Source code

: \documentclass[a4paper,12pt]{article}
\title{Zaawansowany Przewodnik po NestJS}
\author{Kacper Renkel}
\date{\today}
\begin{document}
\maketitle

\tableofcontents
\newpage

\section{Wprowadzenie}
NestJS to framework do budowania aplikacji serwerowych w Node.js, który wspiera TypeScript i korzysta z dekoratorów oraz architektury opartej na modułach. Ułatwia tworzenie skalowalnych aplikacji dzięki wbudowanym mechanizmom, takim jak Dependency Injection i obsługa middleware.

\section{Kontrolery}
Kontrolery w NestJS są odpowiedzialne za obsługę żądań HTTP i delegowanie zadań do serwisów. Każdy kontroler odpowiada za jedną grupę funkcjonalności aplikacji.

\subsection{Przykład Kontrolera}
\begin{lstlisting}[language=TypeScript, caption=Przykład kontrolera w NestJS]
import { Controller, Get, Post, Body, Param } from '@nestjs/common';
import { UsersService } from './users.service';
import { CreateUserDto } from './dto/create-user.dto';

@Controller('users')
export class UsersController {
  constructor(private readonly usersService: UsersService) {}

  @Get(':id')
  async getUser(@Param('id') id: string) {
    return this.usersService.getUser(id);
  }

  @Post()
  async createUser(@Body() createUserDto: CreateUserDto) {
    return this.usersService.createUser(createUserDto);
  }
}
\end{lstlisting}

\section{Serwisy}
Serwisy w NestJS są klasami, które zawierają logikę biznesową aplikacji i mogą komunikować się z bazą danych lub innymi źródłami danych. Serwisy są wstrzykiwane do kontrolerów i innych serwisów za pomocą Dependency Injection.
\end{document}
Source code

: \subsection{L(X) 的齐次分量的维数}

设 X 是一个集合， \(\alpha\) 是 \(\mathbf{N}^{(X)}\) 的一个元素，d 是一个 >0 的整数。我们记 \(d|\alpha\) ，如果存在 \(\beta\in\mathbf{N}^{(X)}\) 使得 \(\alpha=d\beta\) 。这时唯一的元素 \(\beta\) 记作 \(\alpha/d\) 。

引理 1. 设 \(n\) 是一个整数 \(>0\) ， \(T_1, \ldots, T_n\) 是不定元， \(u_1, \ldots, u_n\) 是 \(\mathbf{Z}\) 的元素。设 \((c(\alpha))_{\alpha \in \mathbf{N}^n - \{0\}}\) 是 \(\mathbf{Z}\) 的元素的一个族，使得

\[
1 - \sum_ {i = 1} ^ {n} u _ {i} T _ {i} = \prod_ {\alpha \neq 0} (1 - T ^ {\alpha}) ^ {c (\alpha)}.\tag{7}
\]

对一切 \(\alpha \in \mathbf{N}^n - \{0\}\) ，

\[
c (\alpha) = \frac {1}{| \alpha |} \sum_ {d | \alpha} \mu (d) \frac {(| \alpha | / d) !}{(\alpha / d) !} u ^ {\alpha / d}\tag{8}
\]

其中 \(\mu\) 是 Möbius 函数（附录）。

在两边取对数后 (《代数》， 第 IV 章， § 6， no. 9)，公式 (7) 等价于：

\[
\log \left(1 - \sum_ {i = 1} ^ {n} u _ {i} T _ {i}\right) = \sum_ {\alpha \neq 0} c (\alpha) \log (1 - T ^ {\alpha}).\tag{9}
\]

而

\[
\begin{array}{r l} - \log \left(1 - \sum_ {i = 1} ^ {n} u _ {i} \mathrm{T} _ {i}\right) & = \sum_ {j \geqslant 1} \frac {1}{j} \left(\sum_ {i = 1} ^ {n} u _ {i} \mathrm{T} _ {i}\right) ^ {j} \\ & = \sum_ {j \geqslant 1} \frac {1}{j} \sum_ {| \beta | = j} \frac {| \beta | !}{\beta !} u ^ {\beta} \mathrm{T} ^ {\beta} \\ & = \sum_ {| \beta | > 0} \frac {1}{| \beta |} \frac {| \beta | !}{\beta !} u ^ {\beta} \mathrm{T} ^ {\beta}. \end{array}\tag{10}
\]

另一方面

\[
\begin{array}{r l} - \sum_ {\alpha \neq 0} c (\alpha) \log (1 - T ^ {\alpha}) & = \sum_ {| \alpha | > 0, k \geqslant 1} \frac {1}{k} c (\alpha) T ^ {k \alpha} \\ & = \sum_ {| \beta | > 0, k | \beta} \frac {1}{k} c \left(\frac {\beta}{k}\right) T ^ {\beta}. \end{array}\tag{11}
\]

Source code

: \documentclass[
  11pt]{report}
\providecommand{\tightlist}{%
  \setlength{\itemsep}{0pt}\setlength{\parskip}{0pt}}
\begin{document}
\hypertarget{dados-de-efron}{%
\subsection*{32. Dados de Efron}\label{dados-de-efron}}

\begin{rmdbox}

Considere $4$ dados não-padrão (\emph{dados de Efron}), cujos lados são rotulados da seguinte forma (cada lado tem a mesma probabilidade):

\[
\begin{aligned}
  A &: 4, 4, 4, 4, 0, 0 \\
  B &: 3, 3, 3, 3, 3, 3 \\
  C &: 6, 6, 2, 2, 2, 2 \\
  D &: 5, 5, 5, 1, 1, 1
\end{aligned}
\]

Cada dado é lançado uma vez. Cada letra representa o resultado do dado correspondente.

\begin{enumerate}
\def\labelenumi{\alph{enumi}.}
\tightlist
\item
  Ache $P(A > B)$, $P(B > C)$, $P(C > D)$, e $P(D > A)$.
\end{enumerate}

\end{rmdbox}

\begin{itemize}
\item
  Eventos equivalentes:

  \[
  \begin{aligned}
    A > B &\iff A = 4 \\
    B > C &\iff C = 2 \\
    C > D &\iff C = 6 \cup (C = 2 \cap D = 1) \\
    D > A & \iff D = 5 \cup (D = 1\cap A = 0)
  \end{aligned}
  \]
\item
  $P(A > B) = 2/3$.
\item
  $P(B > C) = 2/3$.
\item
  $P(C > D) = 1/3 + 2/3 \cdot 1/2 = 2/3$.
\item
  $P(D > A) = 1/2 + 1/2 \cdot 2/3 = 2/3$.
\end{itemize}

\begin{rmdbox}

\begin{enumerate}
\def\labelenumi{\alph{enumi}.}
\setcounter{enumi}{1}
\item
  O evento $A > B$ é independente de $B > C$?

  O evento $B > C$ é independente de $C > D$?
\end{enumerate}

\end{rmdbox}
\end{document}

--------

Please set down all of the data above again, matching it exactly.

Source code

: \documentclass[a4paper,12pt]{article}
\title{Zaawansowany Przewodnik po NestJS}
\author{Kacper Renkel}
\date{\today}
\begin{document}
\maketitle

\tableofcontents
\newpage

\section{Wprowadzenie}
NestJS to framework do budowania aplikacji serwerowych w Node.js, który wspiera TypeScript i korzysta z dekoratorów oraz architektury opartej na modułach. Ułatwia tworzenie skalowalnych aplikacji dzięki wbudowanym mechanizmom, takim jak Dependency Injection i obsługa middleware.

\section{Kontrolery}
Kontrolery w NestJS są odpowiedzialne za obsługę żądań HTTP i delegowanie zadań do serwisów. Każdy kontroler odpowiada za jedną grupę funkcjonalności aplikacji.

\subsection{Przykład Kontrolera}
\begin{lstlisting}[language=TypeScript, caption=Przykład kontrolera w NestJS]
import { Controller, Get, Post, Body, Param } from '@nestjs/common';
import { UsersService } from './users.service';
import { CreateUserDto } from './dto/create-user.dto';

@Controller('users')
export class UsersController {
  constructor(private readonly usersService: UsersService) {}

  @Get(':id')
  async getUser(@Param('id') id: string) {
    return this.usersService.getUser(id);
  }

  @Post()
  async createUser(@Body() createUserDto: CreateUserDto) {
    return this.usersService.createUser(createUserDto);
  }
}
\end{lstlisting}

\section{Serwisy}
Serwisy w NestJS są klasami, które zawierają logikę biznesową aplikacji i mogą komunikować się z bazą danych lub innymi źródłami danych. Serwisy są wstrzykiwane do kontrolerów i innych serwisów za pomocą Dependency Injection.
\end{document}
Source code

: \subsection{L(X) 的齐次分量的维数}

设 X 是一个集合， \(\alpha\) 是 \(\mathbf{N}^{(X)}\) 的一个元素，d 是一个 >0 的整数。我们记 \(d|\alpha\) ，如果存在 \(\beta\in\mathbf{N}^{(X)}\) 使得 \(\alpha=d\beta\) 。这时唯一的元素 \(\beta\) 记作 \(\alpha/d\) 。

引理 1. 设 \(n\) 是一个整数 \(>0\) ， \(T_1, \ldots, T_n\) 是不定元， \(u_1, \ldots, u_n\) 是 \(\mathbf{Z}\) 的元素。设 \((c(\alpha))_{\alpha \in \mathbf{N}^n - \{0\}}\) 是 \(\mathbf{Z}\) 的元素的一个族，使得

\[
1 - \sum_ {i = 1} ^ {n} u _ {i} T _ {i} = \prod_ {\alpha \neq 0} (1 - T ^ {\alpha}) ^ {c (\alpha)}.\tag{7}
\]

对一切 \(\alpha \in \mathbf{N}^n - \{0\}\) ，

\[
c (\alpha) = \frac {1}{| \alpha |} \sum_ {d | \alpha} \mu (d) \frac {(| \alpha | / d) !}{(\alpha / d) !} u ^ {\alpha / d}\tag{8}
\]

其中 \(\mu\) 是 Möbius 函数（附录）。

在两边取对数后 (《代数》， 第 IV 章， § 6， no. 9)，公式 (7) 等价于：

\[
\log \left(1 - \sum_ {i = 1} ^ {n} u _ {i} T _ {i}\right) = \sum_ {\alpha \neq 0} c (\alpha) \log (1 - T ^ {\alpha}).\tag{9}
\]

而

\[
\begin{array}{r l} - \log \left(1 - \sum_ {i = 1} ^ {n} u _ {i} \mathrm{T} _ {i}\right) & = \sum_ {j \geqslant 1} \frac {1}{j} \left(\sum_ {i = 1} ^ {n} u _ {i} \mathrm{T} _ {i}\right) ^ {j} \\ & = \sum_ {j \geqslant 1} \frac {1}{j} \sum_ {| \beta | = j} \frac {| \beta | !}{\beta !} u ^ {\beta} \mathrm{T} ^ {\beta} \\ & = \sum_ {| \beta | > 0} \frac {1}{| \beta |} \frac {| \beta | !}{\beta !} u ^ {\beta} \mathrm{T} ^ {\beta}. \end{array}\tag{10}
\]

另一方面

\[
\begin{array}{r l} - \sum_ {\alpha \neq 0} c (\alpha) \log (1 - T ^ {\alpha}) & = \sum_ {| \alpha | > 0, k \geqslant 1} \frac {1}{k} c (\alpha) T ^ {k \alpha} \\ & = \sum_ {| \beta | > 0, k | \beta} \frac {1}{k} c \left(\frac {\beta}{k}\right) T ^ {\beta}. \end{array}\tag{11}
\]

Source code

: \documentclass[
  11pt]{report}
\providecommand{\tightlist}{%
  \setlength{\itemsep}{0pt}\setlength{\parskip}{0pt}}
\begin{document}
\hypertarget{dados-de-efron}{%
\subsection*{32. Dados de Efron}\label{dados-de-efron}}

\begin{rmdbox}

Considere $4$ dados não-padrão (\emph{dados de Efron}), cujos lados são rotulados da seguinte forma (cada lado tem a mesma probabilidade):

\[
\begin{aligned}
  A &: 4, 4, 4, 4, 0, 0 \\
  B &: 3, 3, 3, 3, 3, 3 \\
  C &: 6, 6, 2, 2, 2, 2 \\
  D &: 5, 5, 5, 1, 1, 1
\end{aligned}
\]

Cada dado é lançado uma vez. Cada letra representa o resultado do dado correspondente.

\begin{enumerate}
\def\labelenumi{\alph{enumi}.}
\tightlist
\item
  Ache $P(A > B)$, $P(B > C)$, $P(C > D)$, e $P(D > A)$.
\end{enumerate}

\end{rmdbox}

\begin{itemize}
\item
  Eventos equivalentes:

  \[
  \begin{aligned}
    A > B &\iff A = 4 \\
    B > C &\iff C = 2 \\
    C > D &\iff C = 6 \cup (C = 2 \cap D = 1) \\
    D > A & \iff D = 5 \cup (D = 1\cap A = 0)
  \end{aligned}
  \]
\item
  $P(A > B) = 2/3$.
\item
  $P(B > C) = 2/3$.
\item
  $P(C > D) = 1/3 + 2/3 \cdot 1/2 = 2/3$.
\item
  $P(D > A) = 1/2 + 1/2 \cdot 2/3 = 2/3$.
\end{itemize}

\begin{rmdbox}

\begin{enumerate}
\def\labelenumi{\alph{enumi}.}
\setcounter{enumi}{1}
\item
  O evento $A > B$ é independente de $B > C$?

  O evento $B > C$ é independente de $C > D$?
\end{enumerate}

\end{rmdbox}
\end{document}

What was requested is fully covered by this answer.